The team and fans of the Forever television series have impressed me greatly with their graceful and dignified reaction to ABC's cancellation of the show. Show star Ioan Gruffudd's humble and appreciative online letter to fans following his receipt of the news demonstrated a level of class I had begun to think was out of fashion. Despite his disappointment at the loss of a role he obviously loved, he took time to be gratfeul for the short-lived opportunity and loyal fan support.
My cursory search has identified at least four online venues that noted the heart-felt missive while also commenting that some of the shows the network retained had no better ratings and significantly smaller and less devoted followings. Forever fans have initiated a campaign to find a new champion to pick up the show. I wish them well, and support their efforts.
I think one reason Forever was a slow-starter with regard to ratings had to do with the number of pitfalls to which it was prone. It succumbed, however, neither to the how-does-Henry-die-this-week nor the immortal-hero-versus-immortal-villain cliches. Instead, it developed gentler threads to explore the other consequences of Henry's immortality, such as the knowledge and wisdom he had gained during the course of several lifetimes and how he managed to use and explain it.
More than average fare
Forever proved to be an entertaining crime drama while enriching the offering with subtle emotional and intellectual content more than exaggerated suspense and depravity. It explored the relationship between Henry and his adopted son, who knows his secret. It explored and developed, within unusually realistic time frames and circumstances, his relationships with his subordinates and coworkers, who do not know his secret. It examined Henry's outlook on life, which was developed in one time period and culture but honed in succeeding ones, and how Henry influences those around him. The finale episode was masterful. It tied up major plotlines and drew just enough parallels with the pilot to set the stage for future developments.

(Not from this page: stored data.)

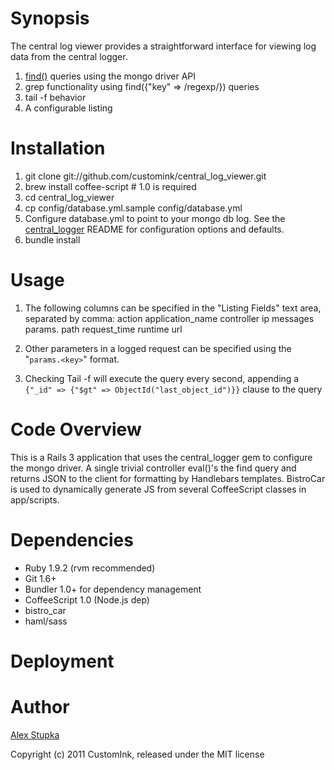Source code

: # Synopsis

The central log viewer provides a straightforward interface for viewing log data from the central logger.

1. [find()](http://api.mongodb.org/ruby/current/Mongo/Collection.html#find-instance_method) queries using the mongo driver API
2. grep functionality using find({"key" => /regexp/}) queries
3. tail -f behavior
4. A configurable listing

# Installation

1. git clone git://github.com/customink/central_log_viewer.git
2. brew install coffee-script # 1.0 is required
3. cd central_log_viewer
4. cp config/database.yml.sample config/database.yml
5. Configure database.yml to point to your mongo db log.  See the [central_logger](http://github.com/customink/central_logger) README for configuration options and defaults.
6. bundle install

# Usage

1. The following columns can be specified in the "Listing Fields" text area, separated by comma:
        action
        application_name
        controller
        ip
        messages
        params.<key>
        path
        request_time
        runtime
        url

2. Other parameters in a logged request can be specified using the "<code>params.&lt;key&gt;</code>" format.
3. Checking Tail -f will execute the query every second, appending a <code>{"_id" => {"$gt" => ObjectId("last_object_id")}}</code> clause to the query

# Code Overview

This is a Rails 3 application that uses the central_logger gem to configure the mongo driver.  A single trivial controller eval()'s the find
query and returns JSON to the client for formatting by Handlebars templates. BistroCar is used to dynamically generate JS from
several CoffeeScript classes in app/scripts.

# Dependencies

* Ruby 1.9.2 (rvm recommended)
* Git 1.6+
* Bundler 1.0+ for dependency management
* CoffeeScript 1.0 (Node.js dep)
* bistro_car
* haml/sass

# Deployment

# Author

[Alex Stupka](https://github.com/astupka)

Copyright (c) 2011 CustomInk, released under the MIT license
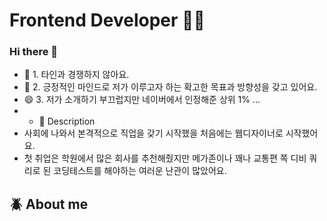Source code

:  # Frontend Developer 🤟🏻


### Hi there 👋

 
- 🌱 1. 타인과 경쟁하지 않아요.
- 🤔 2. 긍정적인 마인드로 저가 이루고자 하는 확고한 목표과 방향성을 갖고 있어요. 
- 😄 3. 저가 소개하기 부끄럽지만 네이버에서 인정해준 상위 1% ...
- - 💬 Description
 - 사회에 나와서 본격적으로 직업을 갖기 시작했을 처음에는 웹디자이너로 시작했어요.
 - 첫 취업은 학원에서 많은 회사를 추천해줬지만 메가존이나 꽤나 교통편 쪽 디비 쿼리로 된 코딩테스트를 해야하는 여러운 난관이 많았어요.


## :beetle: About me  <br />


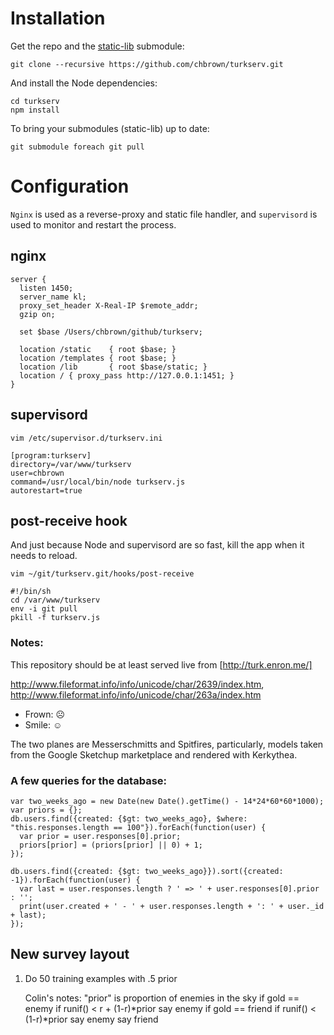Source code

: # Installation

Get the repo and the [static-lib](https://github.com/chbrown/static-lib) submodule:

    git clone --recursive https://github.com/chbrown/turkserv.git

And install the Node dependencies:

    cd turkserv
    npm install

To bring your submodules (static-lib) up to date:

    git submodule foreach git pull


# Configuration

`Nginx` is used as a reverse-proxy and static file handler, and `supervisord` is used to monitor and restart the process.

## nginx

    server {
      listen 1450;
      server_name kl;
      proxy_set_header X-Real-IP $remote_addr;
      gzip on;

      set $base /Users/chbrown/github/turkserv;

      location /static    { root $base; }
      location /templates { root $base; }
      location /lib       { root $base/static; }
      location / { proxy_pass http://127.0.0.1:1451; }
    }

## supervisord

    vim /etc/supervisor.d/turkserv.ini

    [program:turkserv]
    directory=/var/www/turkserv
    user=chbrown
    command=/usr/local/bin/node turkserv.js
    autorestart=true

## post-receive hook

And just because Node and supervisord are so fast, kill the app when it needs to reload.

    vim ~/git/turkserv.git/hooks/post-receive

    #!/bin/sh
    cd /var/www/turkserv
    env -i git pull
    pkill -f turkserv.js

### Notes:

This repository should be at least served live from [http://turk.enron.me/]

http://www.fileformat.info/info/unicode/char/2639/index.htm,
http://www.fileformat.info/info/unicode/char/263a/index.htm

- Frown: &#9785;
- Smile: &#9786;

The two planes are Messerschmitts and Spitfires, particularly, models taken from the Google Sketchup marketplace and rendered with Kerkythea.

### A few queries for the database:

    var two_weeks_ago = new Date(new Date().getTime() - 14*24*60*60*1000);
    var priors = {};
    db.users.find({created: {$gt: two_weeks_ago}, $where: "this.responses.length == 100"}).forEach(function(user) {
      var prior = user.responses[0].prior;
      priors[prior] = (priors[prior] || 0) + 1;
    });

    db.users.find({created: {$gt: two_weeks_ago}}).sort({created: -1}).forEach(function(user) {
      var last = user.responses.length ? ' => ' + user.responses[0].prior : '';
      print(user.created + ' - ' + user.responses.length + ': ' + user._id + last);
    });

## New survey layout

1. Do 50 training examples with .5 prior

    Colin's notes:
    "prior" is proportion of enemies in the sky
    if gold == enemy
       if runif() < r + (1-r)*prior
          say enemy
    if gold == friend
       if runif() < (1-r)*prior
          say enemy
    say friend

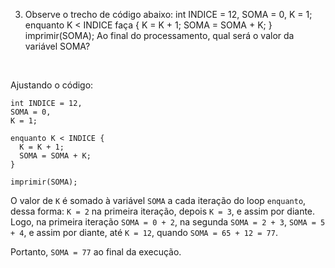 3) Observe o trecho de código abaixo: int INDICE = 12, SOMA = 0, K = 1; enquanto K < INDICE faça { K = K + 1; SOMA = SOMA + K; } imprimir(SOMA);
Ao final do processamento, qual será o valor da variável SOMA?
<br>

Ajustando o código:

    int INDICE = 12,
    SOMA = 0,
    K = 1;
    
    enquanto K < INDICE { 
      K = K + 1; 
      SOMA = SOMA + K; 
    } 
    
    imprimir(SOMA);
    
O valor de `K` é somado à variável `SOMA` a cada iteração do loop `enquanto`, dessa forma: `K = 2` na primeira iteração, depois `K = 3`, e assim por diante. Logo, na primeira iteração `SOMA = 0 + 2`, na segunda  `SOMA = 2 + 3`, `SOMA = 5 + 4`, e assim por diante, até `K = 12`, quando `SOMA = 65 + 12 = 77`.

Portanto, `SOMA = 77` ao final da execução.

The casting is perfect. The team members obviously work well together and understand the part each person plays. They have demonstrated they understand the richness the series premise offers and know how to develop it and bring it to life. In short, Forever offers more than the average, overworked series storylines. May it have its second chance with a sponsor who understands the worth both of the series and of the talent and dedication that make it.